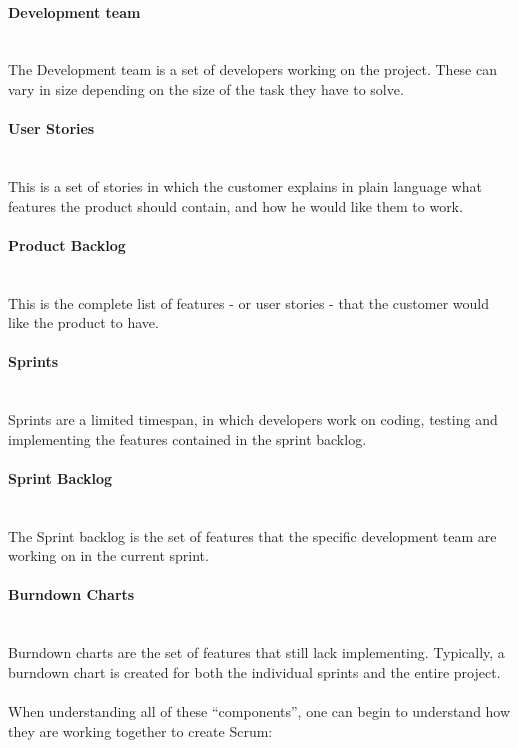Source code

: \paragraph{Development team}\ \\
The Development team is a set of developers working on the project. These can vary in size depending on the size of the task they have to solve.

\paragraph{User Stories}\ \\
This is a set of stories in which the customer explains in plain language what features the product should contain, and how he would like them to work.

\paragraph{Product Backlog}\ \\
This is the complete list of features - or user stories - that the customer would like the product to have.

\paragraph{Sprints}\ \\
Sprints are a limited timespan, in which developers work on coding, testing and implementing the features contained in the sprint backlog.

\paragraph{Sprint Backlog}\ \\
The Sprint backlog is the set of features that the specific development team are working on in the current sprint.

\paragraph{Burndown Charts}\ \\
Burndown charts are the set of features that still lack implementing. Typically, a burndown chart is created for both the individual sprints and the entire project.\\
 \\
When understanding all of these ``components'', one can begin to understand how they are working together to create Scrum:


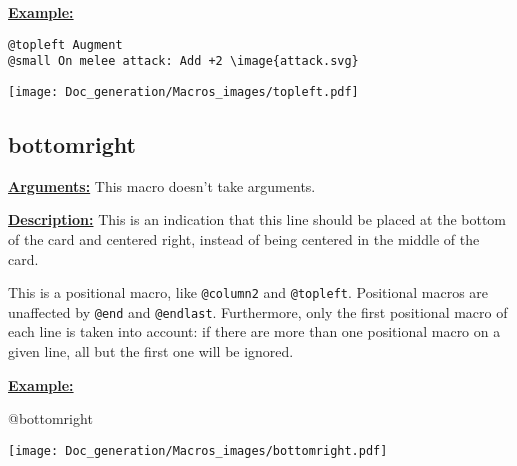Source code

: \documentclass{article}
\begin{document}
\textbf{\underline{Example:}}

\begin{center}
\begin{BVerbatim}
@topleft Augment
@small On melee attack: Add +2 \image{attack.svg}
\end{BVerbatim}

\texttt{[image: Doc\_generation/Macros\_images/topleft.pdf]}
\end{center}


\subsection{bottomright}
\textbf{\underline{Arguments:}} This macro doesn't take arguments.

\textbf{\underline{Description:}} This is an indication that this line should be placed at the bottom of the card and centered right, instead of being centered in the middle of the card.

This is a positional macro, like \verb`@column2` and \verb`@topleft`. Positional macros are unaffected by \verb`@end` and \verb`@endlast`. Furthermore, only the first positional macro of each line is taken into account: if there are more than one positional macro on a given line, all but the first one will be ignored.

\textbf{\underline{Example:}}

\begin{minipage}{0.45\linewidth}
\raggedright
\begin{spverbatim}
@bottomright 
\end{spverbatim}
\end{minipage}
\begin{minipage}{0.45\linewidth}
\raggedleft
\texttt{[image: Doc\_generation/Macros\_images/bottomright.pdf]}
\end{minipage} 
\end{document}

------------

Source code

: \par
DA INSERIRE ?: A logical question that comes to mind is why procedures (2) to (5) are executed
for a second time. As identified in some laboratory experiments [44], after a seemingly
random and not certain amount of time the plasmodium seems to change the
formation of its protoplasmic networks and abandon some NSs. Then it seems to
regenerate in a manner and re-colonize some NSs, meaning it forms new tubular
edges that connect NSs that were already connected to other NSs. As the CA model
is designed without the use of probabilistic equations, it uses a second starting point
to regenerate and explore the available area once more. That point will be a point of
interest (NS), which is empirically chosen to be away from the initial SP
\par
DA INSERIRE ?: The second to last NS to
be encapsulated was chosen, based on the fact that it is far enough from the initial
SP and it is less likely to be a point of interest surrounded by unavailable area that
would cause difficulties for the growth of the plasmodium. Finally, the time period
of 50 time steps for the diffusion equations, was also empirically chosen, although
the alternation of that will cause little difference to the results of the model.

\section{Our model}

------------

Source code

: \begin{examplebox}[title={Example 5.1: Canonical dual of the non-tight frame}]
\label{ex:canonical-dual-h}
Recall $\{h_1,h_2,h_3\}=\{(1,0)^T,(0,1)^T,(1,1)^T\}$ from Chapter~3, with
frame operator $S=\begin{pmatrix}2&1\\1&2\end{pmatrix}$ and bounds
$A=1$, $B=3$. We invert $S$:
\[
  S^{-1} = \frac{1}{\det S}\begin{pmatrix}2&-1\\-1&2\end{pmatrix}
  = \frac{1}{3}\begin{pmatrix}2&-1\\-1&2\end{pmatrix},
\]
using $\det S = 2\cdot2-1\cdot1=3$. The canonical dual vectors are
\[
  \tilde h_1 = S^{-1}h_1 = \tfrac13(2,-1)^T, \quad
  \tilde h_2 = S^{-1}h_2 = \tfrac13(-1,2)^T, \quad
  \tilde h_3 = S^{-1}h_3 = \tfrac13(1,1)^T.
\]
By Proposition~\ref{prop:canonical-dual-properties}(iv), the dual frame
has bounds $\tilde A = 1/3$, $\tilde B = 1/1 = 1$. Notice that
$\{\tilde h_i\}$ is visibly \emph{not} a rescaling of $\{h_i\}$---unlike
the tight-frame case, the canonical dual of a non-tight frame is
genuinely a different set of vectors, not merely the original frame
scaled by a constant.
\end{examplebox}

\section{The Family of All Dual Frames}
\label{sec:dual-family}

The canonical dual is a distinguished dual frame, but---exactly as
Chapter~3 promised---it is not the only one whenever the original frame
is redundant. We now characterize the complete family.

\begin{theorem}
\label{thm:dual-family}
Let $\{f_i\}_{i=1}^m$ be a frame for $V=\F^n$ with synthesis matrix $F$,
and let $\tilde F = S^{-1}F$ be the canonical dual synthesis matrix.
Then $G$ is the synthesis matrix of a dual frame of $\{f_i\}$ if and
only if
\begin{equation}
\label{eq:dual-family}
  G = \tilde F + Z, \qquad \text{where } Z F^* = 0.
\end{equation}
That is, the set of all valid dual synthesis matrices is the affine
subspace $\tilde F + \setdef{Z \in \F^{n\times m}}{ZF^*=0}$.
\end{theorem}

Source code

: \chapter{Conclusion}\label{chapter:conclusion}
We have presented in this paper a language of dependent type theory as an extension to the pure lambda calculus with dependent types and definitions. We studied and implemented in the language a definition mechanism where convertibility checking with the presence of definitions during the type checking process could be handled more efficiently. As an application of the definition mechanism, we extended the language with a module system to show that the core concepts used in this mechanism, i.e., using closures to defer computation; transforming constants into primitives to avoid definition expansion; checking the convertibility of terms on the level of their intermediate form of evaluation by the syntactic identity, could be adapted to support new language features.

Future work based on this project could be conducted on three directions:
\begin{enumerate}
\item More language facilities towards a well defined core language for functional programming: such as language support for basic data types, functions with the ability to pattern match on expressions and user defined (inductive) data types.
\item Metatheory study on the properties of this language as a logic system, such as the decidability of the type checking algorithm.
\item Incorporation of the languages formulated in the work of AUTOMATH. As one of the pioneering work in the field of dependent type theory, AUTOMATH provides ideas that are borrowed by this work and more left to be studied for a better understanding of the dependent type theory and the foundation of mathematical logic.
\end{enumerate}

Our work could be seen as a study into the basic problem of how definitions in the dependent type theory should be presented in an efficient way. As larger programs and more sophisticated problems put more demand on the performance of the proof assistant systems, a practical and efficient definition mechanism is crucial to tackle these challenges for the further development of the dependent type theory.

------------

■ **Problem to solve**:
Lines holding "paragraph" in the data above: copy each of them.

■ **Reply to the task**:
: \paragraph{Development team}\ \\
\paragraph{User Stories}\ \\
\paragraph{Product Backlog}\ \\
\paragraph{Sprints}\ \\
\paragraph{Sprint Backlog}\ \\
\paragraph{Burndown Charts}\ \\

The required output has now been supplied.